┏━━

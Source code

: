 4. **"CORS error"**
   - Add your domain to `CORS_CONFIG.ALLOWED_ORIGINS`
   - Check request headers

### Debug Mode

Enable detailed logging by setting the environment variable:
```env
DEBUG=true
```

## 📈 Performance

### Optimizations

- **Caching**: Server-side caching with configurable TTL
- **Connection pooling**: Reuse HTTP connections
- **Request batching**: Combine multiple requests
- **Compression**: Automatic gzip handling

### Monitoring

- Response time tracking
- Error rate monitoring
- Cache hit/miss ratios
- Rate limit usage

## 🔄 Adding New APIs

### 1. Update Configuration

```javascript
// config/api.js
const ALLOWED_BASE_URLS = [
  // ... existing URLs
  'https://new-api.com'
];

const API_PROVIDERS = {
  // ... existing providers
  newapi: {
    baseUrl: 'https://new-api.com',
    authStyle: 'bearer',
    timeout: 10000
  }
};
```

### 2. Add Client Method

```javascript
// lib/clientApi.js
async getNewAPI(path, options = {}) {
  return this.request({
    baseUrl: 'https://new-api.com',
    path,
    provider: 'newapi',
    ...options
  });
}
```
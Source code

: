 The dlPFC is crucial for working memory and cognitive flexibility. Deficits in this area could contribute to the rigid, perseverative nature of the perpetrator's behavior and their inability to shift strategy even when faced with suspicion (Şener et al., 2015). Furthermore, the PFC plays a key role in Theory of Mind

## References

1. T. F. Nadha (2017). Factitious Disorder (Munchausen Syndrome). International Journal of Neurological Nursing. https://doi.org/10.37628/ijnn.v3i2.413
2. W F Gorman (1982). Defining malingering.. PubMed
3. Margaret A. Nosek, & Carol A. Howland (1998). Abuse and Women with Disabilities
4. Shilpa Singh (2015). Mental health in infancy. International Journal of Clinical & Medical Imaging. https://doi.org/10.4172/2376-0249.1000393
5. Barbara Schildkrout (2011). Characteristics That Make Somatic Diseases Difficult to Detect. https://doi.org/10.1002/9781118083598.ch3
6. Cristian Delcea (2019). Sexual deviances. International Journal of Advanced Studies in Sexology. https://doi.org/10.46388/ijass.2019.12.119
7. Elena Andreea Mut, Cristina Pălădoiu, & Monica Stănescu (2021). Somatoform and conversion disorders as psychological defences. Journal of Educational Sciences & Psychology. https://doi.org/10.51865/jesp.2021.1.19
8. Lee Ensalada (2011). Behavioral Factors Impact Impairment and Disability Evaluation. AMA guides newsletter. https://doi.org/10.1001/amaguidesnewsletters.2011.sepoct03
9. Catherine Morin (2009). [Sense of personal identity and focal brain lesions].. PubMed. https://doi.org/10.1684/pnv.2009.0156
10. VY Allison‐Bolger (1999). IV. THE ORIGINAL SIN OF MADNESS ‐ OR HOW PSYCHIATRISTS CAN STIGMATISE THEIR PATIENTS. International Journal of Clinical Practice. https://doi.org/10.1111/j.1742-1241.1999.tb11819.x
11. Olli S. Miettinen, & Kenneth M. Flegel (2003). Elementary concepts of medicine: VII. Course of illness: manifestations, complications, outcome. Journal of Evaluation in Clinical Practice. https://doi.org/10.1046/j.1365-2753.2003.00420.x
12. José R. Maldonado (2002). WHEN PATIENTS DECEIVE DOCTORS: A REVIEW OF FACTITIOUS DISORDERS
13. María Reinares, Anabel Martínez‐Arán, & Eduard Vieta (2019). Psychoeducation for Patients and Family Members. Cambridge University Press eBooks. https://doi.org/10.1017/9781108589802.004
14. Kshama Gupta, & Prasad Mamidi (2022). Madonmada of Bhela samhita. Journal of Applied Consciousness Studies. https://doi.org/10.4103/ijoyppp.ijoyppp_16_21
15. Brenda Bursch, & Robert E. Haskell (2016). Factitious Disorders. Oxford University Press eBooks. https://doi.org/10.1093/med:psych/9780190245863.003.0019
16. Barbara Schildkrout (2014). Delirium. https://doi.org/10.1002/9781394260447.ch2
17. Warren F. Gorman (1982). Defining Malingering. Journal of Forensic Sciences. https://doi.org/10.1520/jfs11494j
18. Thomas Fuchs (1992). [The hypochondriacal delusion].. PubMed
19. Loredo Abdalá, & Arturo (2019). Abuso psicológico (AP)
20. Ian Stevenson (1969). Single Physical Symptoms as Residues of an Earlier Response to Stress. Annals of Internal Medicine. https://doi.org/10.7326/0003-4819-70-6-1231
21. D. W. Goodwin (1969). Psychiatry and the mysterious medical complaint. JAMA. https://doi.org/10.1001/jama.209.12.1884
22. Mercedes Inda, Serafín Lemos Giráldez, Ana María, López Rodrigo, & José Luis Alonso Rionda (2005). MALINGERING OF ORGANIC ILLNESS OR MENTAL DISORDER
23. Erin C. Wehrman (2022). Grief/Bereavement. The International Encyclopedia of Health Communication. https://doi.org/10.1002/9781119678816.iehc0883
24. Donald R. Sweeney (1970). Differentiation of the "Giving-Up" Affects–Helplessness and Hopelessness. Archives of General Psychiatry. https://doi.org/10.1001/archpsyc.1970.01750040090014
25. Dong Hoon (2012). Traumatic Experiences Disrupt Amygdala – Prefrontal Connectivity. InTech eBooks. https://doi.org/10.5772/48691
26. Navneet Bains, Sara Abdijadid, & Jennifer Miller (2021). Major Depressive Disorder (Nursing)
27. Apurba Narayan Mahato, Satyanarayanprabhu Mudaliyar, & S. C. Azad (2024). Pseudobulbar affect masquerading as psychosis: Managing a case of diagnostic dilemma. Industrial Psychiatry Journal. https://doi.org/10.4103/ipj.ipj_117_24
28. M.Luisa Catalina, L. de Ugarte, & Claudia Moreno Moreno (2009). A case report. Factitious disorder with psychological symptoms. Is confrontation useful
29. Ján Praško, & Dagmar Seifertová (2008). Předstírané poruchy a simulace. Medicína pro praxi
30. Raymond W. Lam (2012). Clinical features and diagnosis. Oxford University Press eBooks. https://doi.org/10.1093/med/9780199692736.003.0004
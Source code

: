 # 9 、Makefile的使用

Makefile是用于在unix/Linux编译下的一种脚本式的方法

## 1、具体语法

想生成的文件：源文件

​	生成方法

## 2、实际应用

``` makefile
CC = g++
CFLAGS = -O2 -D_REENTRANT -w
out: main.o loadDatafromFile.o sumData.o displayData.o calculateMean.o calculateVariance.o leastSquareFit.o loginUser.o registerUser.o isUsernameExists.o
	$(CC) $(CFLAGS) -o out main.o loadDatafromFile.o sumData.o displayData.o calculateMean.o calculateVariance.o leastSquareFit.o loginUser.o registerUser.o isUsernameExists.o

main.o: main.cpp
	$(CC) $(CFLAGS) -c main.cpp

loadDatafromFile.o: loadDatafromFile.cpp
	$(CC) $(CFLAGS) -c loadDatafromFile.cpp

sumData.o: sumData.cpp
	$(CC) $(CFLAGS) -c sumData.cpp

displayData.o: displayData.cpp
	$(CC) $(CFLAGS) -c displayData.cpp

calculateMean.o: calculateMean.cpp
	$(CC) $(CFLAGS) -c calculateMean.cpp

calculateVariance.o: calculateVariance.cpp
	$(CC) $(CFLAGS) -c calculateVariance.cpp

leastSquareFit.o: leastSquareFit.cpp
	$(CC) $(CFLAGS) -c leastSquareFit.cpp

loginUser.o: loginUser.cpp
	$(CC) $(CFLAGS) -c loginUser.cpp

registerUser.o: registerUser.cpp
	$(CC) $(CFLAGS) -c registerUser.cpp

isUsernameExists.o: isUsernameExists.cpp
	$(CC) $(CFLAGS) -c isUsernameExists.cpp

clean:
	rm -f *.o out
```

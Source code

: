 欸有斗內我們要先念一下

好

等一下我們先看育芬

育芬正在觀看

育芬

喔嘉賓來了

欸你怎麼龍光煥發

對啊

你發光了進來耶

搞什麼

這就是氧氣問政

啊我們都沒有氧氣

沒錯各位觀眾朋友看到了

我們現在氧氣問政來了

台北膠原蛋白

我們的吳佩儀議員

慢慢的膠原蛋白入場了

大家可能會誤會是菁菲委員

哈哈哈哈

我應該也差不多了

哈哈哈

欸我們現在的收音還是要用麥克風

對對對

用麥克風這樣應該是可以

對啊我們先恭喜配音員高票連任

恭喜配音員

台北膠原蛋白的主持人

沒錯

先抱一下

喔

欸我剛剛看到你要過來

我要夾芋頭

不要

┗━━

» Exercise:
A complete answer lists each line of the data that holds the word "case".

» Task output:
27. Apurba Narayan Mahato, Satyanarayanprabhu Mudaliyar, & S. C. Azad (2024). Pseudobulbar affect masquerading as psychosis: Managing a case of diagnostic dilemma. Industrial Psychiatry Journal. https://doi.org/10.4103/ipj.ipj_117_24
28. M.Luisa Catalina, L. de Ugarte, & Claudia Moreno Moreno (2009). A case report. Factitious disorder with psychological symptoms. Is confrontation useful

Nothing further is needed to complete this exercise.